Chryst also comes across as genuine, no small issue given Pederson's brutal hires of Mike Haywood and Todd Graham. The son of a high school football coach and father of three, he spoke with a soft but serious tone and sounded anything but self-absorbed.
Just listen ...
• On landing the job: "I stand here, and it's an exciting day. It's a humbling day."
• On his commitment: "This is a destination job for me."
• On his personality: "Paul Chryst is not really complicated. You'll find that out."
• On meeting Dan Rooney and Mike Tomlin — Pitt's next-door neighbors for whom Graham inexplicably had little time: "Pretty cool."
• On his strategic style: "No matter who we've had, our offense has found a way to play to players' strengths and not fit into a certain mold."
• On how he might fare at Pitt: "It's really shallow if you announce what you're going to do. Actions have to show it, not words."
Those last two were my favorites, and that's only because I — and I'm sure many others — would love to hear them as jabs at his predecessor. Among Graham's many missteps at his introductory news conference was that he boasted about the greatness of his system even more than he boasted about grandiose goals.
This was refreshing.
It was telling, too, that Chryst unapologetically announced he'll continue to coach his Wisconsin players through the Rose Bowl. Good for him. As Chryst put it: "You have to finish what you started." I'm guessing the Pitt players will be wholly understanding, given how they felt after Graham's ugly betrayal.
Still, it's hard to get past the nonsense that led to this.
This is what Pederson said of Haywood upon hiring him Dec. 17, 2010, shortly before Haywood was arrested on a domestic battery charge: "He's a man of integrity and character and will be a true inspirational leader."
Yep. All the way to jail.
This is what Pederson said of Graham on Jan. 10, mere months before Graham texted his way out of town: "His innovative, creative and energized approach to football makes him an exciting leader for our program."
What a leader.
To its credit, Pitt went about this search differently, eschewing the outside agency that helped recommend Haywood and Graham in favor of, you know, getting to know the interviewee as a human being. Or as a fraud, for that matter.
There was a six-person search committee this time. All had chances to ask questions, to look Chryst in the eyes. Jamie Dixon, as good a judge of character as anyone, also was involved. Even tailback Zach Brown had input, having known Chryst from his time at Wisconsin.
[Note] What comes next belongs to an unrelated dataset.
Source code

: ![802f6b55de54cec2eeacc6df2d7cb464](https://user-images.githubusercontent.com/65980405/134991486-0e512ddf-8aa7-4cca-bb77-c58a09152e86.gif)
Pederson was asked if this process was different than last year's.
"I don't know that," he replied. "Probably everything ends up being a little bit different than it was, but I think this was a very smooth search in a lot of ways. We were able to narrow it pretty quickly and get to a conclusion in a very reasonable time. That maybe makes it a little bit different."
It needs to be different in many more ways than that.
Look, I don't mean to be a wet blanket, but it's difficult to take anything Pitt says or does at face value when it comes to football after these fiascos. And, yes, it's difficult to fathom how Pederson was the one making this announcement, with the blessing of Pitt chancellor Mark Nordenberg.
It will take time — and results — before it's safe to believe in the coach behind door No. 3.